## Task
The answer must be the lines from the one containing "1. [Next steps](#next-steps)" through the last line of the data below, copied exactly, with nothing else.

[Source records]

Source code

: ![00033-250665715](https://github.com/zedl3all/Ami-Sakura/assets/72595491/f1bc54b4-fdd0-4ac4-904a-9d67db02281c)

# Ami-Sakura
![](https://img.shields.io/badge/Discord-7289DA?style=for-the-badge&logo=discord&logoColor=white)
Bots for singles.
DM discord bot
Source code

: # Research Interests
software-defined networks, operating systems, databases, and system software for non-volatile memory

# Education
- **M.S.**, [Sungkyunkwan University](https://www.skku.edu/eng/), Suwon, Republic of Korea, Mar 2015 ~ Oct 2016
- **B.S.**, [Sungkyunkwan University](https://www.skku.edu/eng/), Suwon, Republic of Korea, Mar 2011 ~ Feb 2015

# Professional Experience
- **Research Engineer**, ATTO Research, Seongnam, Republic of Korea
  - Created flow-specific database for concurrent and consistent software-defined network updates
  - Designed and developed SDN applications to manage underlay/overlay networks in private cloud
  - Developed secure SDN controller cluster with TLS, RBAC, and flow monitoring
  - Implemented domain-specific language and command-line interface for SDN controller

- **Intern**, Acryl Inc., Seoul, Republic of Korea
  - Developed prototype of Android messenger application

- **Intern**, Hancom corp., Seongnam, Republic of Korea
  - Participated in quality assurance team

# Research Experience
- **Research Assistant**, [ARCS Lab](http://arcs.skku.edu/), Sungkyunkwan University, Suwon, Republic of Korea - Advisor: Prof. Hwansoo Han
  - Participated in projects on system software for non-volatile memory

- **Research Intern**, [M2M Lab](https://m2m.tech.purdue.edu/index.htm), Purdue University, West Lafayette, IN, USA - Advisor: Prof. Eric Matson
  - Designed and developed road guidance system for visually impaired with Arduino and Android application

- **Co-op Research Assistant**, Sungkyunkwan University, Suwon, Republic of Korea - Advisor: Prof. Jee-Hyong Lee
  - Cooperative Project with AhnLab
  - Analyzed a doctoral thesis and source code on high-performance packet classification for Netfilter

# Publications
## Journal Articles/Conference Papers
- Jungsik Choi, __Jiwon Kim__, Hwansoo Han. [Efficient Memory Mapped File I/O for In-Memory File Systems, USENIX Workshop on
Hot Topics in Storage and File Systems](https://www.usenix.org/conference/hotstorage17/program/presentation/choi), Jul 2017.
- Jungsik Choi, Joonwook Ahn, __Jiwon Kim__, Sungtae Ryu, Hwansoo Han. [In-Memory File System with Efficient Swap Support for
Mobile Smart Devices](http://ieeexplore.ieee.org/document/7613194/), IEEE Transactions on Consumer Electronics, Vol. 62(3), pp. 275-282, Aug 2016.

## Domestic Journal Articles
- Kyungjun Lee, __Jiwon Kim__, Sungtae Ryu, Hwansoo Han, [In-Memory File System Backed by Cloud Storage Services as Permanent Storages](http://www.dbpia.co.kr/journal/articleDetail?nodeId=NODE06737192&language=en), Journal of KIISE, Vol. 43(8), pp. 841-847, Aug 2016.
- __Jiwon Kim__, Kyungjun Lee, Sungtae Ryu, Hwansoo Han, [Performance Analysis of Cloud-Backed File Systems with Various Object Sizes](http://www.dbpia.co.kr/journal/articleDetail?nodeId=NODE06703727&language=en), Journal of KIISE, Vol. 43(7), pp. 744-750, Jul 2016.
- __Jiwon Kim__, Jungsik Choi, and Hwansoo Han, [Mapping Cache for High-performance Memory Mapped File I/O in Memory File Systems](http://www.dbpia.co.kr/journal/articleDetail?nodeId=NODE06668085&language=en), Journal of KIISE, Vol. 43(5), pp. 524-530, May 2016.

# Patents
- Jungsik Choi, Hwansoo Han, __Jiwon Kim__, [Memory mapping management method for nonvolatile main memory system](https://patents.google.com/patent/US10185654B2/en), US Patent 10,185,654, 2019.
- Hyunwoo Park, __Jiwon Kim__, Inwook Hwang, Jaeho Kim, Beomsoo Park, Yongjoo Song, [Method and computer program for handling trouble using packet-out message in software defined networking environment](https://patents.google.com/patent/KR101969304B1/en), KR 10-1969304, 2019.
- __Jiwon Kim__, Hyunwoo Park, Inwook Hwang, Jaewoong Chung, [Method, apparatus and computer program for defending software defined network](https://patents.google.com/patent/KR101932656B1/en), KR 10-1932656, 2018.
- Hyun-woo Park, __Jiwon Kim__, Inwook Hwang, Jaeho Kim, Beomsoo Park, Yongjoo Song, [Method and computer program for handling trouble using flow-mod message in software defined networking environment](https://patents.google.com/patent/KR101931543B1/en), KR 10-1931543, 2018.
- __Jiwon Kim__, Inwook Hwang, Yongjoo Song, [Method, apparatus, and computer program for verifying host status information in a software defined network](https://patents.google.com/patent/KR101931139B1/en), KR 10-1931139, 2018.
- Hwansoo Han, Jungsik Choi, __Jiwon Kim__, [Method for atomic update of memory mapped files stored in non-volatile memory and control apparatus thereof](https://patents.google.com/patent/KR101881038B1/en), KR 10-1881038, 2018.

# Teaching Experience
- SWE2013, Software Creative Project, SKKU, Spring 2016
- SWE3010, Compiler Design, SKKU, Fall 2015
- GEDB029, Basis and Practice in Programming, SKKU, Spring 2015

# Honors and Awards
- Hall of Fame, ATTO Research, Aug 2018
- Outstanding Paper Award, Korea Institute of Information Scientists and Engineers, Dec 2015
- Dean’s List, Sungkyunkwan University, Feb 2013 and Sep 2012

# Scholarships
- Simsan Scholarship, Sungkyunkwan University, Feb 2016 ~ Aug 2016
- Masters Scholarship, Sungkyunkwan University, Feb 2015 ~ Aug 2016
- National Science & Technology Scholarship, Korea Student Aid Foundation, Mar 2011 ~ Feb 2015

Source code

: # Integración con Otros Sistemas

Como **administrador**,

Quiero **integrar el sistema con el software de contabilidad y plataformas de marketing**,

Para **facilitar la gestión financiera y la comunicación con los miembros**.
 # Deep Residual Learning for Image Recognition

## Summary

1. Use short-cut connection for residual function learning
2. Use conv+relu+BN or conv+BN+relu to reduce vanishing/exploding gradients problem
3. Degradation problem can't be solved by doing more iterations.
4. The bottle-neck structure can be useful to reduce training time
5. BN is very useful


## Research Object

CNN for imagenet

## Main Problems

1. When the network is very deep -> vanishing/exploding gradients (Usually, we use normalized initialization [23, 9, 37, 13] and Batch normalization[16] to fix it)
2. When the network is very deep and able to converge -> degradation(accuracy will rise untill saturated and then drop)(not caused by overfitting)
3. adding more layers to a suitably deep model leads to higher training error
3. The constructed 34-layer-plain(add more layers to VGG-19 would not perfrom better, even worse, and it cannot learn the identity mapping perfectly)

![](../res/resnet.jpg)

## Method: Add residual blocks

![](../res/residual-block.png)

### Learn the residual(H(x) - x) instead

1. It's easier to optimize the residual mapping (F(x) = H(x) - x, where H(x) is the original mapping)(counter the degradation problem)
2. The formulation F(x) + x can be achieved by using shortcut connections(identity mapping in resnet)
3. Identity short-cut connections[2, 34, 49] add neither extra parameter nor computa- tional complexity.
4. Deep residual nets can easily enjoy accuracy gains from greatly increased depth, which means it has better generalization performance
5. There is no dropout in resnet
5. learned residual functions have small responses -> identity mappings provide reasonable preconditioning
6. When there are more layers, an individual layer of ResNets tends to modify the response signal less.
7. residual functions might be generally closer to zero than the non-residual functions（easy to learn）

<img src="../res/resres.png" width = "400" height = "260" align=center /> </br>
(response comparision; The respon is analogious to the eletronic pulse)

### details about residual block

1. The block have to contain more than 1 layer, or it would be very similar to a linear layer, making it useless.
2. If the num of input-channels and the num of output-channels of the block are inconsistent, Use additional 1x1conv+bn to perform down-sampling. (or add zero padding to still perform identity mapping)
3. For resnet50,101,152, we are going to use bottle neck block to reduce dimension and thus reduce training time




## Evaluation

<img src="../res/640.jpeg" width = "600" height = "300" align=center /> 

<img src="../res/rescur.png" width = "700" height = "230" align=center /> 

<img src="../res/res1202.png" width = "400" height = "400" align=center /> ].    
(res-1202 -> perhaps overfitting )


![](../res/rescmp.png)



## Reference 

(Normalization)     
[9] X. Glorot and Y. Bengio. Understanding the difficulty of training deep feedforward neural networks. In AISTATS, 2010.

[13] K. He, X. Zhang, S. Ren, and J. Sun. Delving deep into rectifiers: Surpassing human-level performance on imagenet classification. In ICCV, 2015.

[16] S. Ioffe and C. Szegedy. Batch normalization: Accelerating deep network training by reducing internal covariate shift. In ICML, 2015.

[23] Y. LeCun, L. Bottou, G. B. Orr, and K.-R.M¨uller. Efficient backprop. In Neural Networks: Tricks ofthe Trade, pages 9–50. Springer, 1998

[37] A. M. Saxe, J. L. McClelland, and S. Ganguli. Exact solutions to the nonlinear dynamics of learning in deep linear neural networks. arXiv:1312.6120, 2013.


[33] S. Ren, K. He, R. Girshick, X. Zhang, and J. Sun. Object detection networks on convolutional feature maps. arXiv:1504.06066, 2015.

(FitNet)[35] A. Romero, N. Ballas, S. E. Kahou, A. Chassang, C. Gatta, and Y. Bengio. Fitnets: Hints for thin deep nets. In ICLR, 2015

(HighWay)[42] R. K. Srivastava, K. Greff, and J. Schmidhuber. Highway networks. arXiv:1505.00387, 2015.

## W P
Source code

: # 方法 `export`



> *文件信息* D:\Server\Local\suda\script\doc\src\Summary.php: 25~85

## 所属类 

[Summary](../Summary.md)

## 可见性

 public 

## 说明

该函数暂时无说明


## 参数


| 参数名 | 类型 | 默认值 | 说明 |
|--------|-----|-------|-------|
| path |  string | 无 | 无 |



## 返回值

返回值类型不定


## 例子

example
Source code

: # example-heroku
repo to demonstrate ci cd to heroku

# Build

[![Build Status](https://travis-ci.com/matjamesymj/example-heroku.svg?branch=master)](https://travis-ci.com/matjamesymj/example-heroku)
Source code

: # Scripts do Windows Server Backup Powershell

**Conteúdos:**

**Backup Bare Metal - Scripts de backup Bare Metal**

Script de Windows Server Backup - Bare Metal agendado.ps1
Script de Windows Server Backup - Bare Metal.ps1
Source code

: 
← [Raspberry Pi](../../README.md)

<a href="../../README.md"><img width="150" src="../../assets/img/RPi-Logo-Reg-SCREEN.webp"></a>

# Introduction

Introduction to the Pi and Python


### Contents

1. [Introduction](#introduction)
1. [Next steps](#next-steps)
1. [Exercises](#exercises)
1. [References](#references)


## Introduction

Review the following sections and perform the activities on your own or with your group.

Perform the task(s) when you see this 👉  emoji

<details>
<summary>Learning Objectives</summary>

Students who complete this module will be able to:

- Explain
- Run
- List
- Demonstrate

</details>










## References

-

## Answer
1. [Next steps](#next-steps)
1. [Exercises](#exercises)
1. [References](#references)


## Introduction

Review the following sections and perform the activities on your own or with your group.

Perform the task(s) when you see this 👉  emoji

<details>
<summary>Learning Objectives</summary>

Students who complete this module will be able to:

- Explain
- Run
- List
- Demonstrate

</details>










## References

-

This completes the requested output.